Exercise
Copy exactly the lines of the data below that run from the line holding "available | www.hownow.com |" through the line holding "For a better", both ends included.

Provided records

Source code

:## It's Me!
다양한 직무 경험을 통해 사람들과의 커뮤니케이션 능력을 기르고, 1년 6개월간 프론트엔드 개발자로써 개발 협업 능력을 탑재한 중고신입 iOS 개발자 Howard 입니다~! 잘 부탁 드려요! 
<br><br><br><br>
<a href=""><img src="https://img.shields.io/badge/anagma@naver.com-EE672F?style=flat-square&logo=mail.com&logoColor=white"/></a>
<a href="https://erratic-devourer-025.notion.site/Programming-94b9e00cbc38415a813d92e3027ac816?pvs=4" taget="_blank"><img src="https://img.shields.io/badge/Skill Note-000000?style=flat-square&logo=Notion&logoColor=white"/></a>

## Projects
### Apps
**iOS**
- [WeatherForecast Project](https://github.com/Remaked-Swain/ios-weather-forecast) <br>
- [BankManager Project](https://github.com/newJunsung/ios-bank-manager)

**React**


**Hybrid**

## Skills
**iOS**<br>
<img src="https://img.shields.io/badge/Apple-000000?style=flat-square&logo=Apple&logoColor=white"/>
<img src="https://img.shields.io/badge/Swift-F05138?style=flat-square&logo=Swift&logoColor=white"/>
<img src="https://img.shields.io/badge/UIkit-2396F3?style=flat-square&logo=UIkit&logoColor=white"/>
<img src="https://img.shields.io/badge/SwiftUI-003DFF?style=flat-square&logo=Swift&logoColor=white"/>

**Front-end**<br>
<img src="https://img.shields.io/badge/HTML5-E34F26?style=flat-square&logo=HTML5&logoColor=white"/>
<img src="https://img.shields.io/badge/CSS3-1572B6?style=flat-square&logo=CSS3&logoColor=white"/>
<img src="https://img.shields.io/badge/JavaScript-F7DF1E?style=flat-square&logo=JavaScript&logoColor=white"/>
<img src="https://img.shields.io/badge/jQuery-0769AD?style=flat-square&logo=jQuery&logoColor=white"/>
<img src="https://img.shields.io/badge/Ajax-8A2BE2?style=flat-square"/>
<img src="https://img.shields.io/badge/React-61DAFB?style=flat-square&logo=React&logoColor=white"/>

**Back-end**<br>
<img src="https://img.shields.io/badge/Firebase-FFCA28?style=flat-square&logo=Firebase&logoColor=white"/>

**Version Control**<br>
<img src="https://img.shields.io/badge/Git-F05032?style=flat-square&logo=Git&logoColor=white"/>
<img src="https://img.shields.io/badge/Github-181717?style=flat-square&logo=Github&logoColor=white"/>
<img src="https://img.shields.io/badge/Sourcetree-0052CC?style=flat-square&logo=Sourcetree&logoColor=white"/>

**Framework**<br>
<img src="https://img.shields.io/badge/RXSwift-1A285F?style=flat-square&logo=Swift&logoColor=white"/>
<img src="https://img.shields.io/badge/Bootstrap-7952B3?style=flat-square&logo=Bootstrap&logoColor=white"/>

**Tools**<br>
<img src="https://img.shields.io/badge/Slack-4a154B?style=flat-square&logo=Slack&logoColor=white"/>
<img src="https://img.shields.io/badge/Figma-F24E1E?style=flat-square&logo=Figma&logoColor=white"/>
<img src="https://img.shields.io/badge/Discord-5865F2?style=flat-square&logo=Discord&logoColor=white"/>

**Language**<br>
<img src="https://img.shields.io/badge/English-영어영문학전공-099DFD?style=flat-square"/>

--

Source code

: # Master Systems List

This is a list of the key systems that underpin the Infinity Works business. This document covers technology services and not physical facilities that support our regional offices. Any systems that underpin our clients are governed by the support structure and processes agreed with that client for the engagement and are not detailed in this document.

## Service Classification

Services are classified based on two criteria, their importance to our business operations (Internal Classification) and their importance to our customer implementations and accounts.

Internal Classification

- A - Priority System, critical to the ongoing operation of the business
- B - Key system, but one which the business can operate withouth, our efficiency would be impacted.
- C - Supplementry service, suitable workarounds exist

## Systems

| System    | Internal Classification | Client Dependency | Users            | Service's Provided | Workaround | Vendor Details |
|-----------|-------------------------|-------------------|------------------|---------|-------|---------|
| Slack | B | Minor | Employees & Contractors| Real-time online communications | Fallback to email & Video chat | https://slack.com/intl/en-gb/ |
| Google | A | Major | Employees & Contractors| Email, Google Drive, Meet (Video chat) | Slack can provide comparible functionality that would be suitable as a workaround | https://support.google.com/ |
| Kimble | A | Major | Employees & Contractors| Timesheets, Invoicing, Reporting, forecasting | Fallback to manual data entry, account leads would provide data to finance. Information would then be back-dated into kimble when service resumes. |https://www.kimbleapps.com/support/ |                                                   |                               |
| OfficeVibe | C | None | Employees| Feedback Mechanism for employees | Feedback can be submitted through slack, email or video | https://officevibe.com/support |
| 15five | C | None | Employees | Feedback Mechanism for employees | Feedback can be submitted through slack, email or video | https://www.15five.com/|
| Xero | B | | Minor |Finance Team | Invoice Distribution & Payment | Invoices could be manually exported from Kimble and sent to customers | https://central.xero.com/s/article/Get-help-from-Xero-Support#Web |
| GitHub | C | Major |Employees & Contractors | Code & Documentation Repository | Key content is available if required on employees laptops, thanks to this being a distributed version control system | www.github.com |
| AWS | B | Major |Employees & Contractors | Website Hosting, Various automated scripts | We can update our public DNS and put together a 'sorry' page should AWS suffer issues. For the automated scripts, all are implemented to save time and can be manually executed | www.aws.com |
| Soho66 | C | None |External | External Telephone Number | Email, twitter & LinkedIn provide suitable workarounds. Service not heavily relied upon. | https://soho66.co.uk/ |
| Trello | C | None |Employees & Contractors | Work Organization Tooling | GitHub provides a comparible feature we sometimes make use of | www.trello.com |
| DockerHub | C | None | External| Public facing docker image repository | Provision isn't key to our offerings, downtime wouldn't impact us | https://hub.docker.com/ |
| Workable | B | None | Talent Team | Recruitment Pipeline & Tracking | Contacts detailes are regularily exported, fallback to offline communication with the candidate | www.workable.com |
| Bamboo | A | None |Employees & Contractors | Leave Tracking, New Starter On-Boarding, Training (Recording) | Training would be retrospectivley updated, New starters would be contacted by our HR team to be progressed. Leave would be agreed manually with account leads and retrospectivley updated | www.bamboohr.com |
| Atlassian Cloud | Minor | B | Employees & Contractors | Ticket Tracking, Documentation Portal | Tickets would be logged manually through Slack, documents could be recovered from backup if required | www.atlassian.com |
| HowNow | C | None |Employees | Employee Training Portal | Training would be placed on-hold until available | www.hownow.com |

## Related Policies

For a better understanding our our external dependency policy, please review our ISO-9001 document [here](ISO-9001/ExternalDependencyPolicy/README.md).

Written response
| HowNow | C | None |Employees | Employee Training Portal | Training would be placed on-hold until available | www.hownow.com |

## Related Policies

For a better understanding our our external dependency policy, please review our ISO-9001 document [here](ISO-9001/ExternalDependencyPolicy/README.md).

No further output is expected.